# [TASK INSTRUCTIONS]
Every line of the listing below must be printed again exactly, apart from its pictures.

# [AVAILABLE DATA]
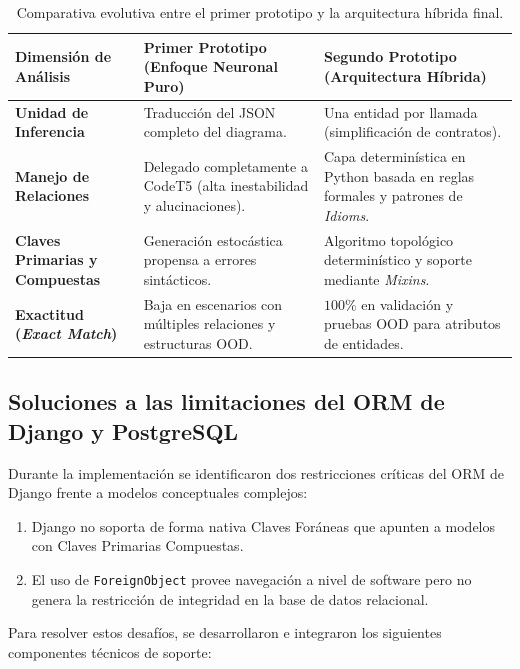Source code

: \begin{table}[htbp]
    \centering
    \small
    \begin{tabular}{|p{3.5cm}|p{5.2cm}|p{5.2cm}|}
        \hline
        \textbf{Dimensión de Análisis} & \textbf{Primer Prototipo (Enfoque Neuronal Puro)} & \textbf{Segundo Prototipo (Arquitectura Híbrida)} \\
        \hline
        \textbf{Unidad de Inferencia} & Traducción del JSON completo del diagrama. & Una entidad por llamada (simplificación de contratos). \\
        \hline
        \textbf{Manejo de Relaciones} & Delegado completamente a CodeT5 (alta inestabilidad y alucinaciones). & Capa determinística en Python basada en reglas formales y patrones de \textit{Idioms}. \\
        \hline
        \textbf{Claves Primarias y Compuestas} & Generación estocástica propensa a errores sintácticos. & Algoritmo topológico determinístico y soporte mediante \textit{Mixins}. \\
        \hline
        \textbf{Exactitud (\textit{Exact Match})} & Baja en escenarios con múltiples relaciones y estructuras OOD. & $100\%$ en validación y pruebas OOD para atributos de entidades. \\
        \hline
    \end{tabular}
    \caption{Comparativa evolutiva entre el primer prototipo y la arquitectura híbrida final.}
    \label{tab:comparativa-prototipos}
\end{table}

\subsection{Soluciones a las limitaciones del ORM de Django y PostgreSQL}
\label{subsec:p2-limitaciones-django}

Durante la implementación se identificaron dos restricciones críticas del ORM de Django frente a modelos conceptuales complejos:
\begin{enumerate}
    \item Django no soporta de forma nativa Claves Foráneas que apunten a modelos con Claves Primarias Compuestas.
    \item El uso de \texttt{ForeignObject} provee navegación a nivel de software pero no genera la restricción de integridad en la base de datos relacional.
\end{enumerate}

Para resolver estos desafíos, se desarrollaron e integraron los siguientes componentes técnicos de soporte:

# [SOLUTION TO THIS EXERCISE]
Source code

: \begin{table}[htbp]
    \centering
    \small
    \begin{tabular}{|p{3.5cm}|p{5.2cm}|p{5.2cm}|}
        \hline
        \textbf{Dimensión de Análisis} & \textbf{Primer Prototipo (Enfoque Neuronal Puro)} & \textbf{Segundo Prototipo (Arquitectura Híbrida)} \\
        \hline
        \textbf{Unidad de Inferencia} & Traducción del JSON completo del diagrama. & Una entidad por llamada (simplificación de contratos). \\
        \hline
        \textbf{Manejo de Relaciones} & Delegado completamente a CodeT5 (alta inestabilidad y alucinaciones). & Capa determinística en Python basada en reglas formales y patrones de \textit{Idioms}. \\
        \hline
        \textbf{Claves Primarias y Compuestas} & Generación estocástica propensa a errores sintácticos. & Algoritmo topológico determinístico y soporte mediante \textit{Mixins}. \\
        \hline
        \textbf{Exactitud (\textit{Exact Match})} & Baja en escenarios con múltiples relaciones y estructuras OOD. & $100\%$ en validación y pruebas OOD para atributos de entidades. \\
        \hline
    \end{tabular}
    \caption{Comparativa evolutiva entre el primer prototipo y la arquitectura híbrida final.}
    \label{tab:comparativa-prototipos}
\end{table}

\subsection{Soluciones a las limitaciones del ORM de Django y PostgreSQL}
\label{subsec:p2-limitaciones-django}

Durante la implementación se identificaron dos restricciones críticas del ORM de Django frente a modelos conceptuales complejos:
\begin{enumerate}
    \item Django no soporta de forma nativa Claves Foráneas que apunten a modelos con Claves Primarias Compuestas.
    \item El uso de \texttt{ForeignObject} provee navegación a nivel de software pero no genera la restricción de integridad en la base de datos relacional.
\end{enumerate}

Para resolver estos desafíos, se desarrollaron e integraron los siguientes componentes técnicos de soporte:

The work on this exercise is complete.